··· EXTRACTED MATERIAL

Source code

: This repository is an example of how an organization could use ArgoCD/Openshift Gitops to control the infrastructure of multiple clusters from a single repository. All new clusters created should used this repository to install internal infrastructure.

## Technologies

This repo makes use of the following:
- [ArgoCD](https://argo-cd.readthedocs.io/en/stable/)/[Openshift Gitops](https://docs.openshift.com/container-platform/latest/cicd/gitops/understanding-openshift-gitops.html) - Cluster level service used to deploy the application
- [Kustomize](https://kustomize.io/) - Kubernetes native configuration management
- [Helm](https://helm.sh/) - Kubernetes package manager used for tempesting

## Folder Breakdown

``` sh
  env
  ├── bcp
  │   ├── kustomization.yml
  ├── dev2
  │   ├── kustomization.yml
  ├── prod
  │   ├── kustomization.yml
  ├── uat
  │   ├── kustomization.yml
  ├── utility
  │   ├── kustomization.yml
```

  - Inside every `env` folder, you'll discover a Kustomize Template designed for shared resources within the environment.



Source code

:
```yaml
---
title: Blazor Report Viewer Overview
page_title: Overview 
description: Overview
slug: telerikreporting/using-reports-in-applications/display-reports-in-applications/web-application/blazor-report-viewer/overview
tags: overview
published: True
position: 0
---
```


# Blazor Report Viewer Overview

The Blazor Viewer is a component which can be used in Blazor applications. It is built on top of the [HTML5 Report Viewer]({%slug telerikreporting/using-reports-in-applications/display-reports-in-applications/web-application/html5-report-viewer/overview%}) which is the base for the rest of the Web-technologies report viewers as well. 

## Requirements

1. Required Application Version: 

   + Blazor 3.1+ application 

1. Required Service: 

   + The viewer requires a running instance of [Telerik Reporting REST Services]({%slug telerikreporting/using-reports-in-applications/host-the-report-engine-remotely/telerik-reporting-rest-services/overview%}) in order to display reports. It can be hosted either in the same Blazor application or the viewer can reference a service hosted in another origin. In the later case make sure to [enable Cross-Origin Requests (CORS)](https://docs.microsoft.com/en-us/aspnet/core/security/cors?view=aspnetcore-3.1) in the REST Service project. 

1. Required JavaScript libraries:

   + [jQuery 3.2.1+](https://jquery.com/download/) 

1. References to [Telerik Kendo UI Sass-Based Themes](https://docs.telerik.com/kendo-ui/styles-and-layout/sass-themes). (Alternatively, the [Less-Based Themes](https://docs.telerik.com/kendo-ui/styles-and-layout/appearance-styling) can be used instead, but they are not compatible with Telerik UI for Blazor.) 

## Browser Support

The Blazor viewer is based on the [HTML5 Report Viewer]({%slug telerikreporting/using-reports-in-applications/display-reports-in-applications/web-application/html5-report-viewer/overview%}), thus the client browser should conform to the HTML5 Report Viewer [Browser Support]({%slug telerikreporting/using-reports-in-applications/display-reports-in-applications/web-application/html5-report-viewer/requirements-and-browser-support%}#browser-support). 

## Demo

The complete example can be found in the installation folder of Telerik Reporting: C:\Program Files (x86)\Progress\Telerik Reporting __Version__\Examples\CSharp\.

······
··· EXTRACTED MATERIAL

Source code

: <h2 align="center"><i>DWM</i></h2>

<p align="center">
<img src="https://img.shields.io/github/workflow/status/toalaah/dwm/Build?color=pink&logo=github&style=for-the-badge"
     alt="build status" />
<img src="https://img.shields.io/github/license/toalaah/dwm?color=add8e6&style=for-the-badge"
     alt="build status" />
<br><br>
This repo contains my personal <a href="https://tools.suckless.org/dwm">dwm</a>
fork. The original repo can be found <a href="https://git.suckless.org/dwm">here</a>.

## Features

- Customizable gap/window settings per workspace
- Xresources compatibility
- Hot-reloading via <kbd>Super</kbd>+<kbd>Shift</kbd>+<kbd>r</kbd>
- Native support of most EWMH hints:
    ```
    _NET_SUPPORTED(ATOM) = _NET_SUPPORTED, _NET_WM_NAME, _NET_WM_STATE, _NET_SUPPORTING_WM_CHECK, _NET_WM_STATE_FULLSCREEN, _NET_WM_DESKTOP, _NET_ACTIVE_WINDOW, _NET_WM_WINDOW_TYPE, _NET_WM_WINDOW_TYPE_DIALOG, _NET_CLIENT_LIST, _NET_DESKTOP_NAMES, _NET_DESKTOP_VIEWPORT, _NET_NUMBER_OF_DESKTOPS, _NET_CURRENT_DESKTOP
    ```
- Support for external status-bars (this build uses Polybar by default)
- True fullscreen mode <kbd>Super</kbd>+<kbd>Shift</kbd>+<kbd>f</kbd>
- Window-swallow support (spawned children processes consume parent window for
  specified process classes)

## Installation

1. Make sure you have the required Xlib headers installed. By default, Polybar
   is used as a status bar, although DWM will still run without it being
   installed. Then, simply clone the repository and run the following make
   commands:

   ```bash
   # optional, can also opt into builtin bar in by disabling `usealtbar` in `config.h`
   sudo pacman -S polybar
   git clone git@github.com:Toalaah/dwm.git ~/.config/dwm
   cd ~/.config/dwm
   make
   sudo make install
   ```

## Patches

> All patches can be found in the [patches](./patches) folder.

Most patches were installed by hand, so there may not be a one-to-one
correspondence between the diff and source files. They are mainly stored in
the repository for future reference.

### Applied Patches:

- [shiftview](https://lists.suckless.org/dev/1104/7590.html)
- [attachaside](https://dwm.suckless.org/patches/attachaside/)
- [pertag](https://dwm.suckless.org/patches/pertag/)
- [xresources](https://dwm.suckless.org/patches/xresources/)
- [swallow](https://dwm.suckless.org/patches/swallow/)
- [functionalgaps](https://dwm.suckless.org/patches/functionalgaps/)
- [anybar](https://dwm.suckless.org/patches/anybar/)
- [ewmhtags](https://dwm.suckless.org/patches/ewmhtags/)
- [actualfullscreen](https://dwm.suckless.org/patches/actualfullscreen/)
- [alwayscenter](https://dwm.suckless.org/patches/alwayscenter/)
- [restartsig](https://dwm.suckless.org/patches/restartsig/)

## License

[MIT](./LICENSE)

······
··· EXTRACTED MATERIAL

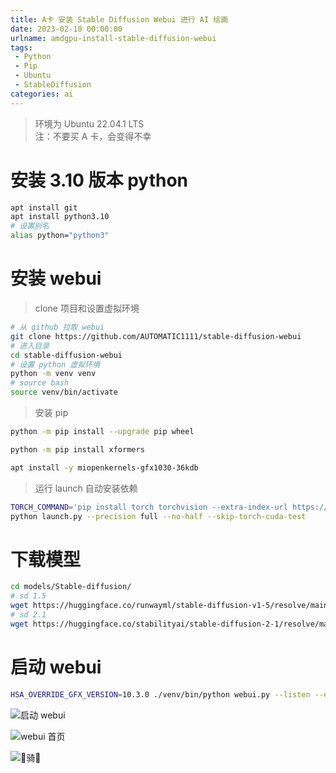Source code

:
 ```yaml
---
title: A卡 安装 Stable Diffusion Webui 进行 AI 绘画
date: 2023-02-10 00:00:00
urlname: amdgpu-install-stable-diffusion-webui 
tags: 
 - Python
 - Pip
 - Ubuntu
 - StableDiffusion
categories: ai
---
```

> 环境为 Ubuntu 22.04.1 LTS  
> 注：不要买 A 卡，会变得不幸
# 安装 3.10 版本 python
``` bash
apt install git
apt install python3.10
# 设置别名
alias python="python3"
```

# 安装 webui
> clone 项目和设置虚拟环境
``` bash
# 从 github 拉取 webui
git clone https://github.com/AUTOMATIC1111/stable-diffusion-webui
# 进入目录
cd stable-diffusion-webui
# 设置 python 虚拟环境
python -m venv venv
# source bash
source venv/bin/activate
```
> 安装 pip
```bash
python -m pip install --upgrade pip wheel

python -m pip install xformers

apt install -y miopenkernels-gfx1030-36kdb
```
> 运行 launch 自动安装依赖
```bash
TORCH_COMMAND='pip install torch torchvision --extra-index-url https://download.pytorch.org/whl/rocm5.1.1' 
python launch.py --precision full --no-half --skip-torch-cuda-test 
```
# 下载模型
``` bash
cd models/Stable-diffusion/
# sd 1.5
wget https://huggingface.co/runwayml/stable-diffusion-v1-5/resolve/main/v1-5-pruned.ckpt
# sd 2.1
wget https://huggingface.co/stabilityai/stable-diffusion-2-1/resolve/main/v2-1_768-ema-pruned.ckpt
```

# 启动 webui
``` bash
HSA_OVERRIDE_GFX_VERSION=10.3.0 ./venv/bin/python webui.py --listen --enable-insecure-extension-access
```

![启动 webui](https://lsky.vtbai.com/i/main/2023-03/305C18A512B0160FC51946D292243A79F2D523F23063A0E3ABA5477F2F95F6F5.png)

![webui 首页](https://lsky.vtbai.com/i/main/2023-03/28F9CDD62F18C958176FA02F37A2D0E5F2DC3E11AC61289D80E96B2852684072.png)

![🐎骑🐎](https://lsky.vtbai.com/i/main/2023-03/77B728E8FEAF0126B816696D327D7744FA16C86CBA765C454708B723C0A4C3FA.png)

······

| YOUR ASSIGNMENT |
Find how many lines in the data above include the string "Kubernetes", and give that number alone.

| ANSWER TO THIS EXERCISE |
2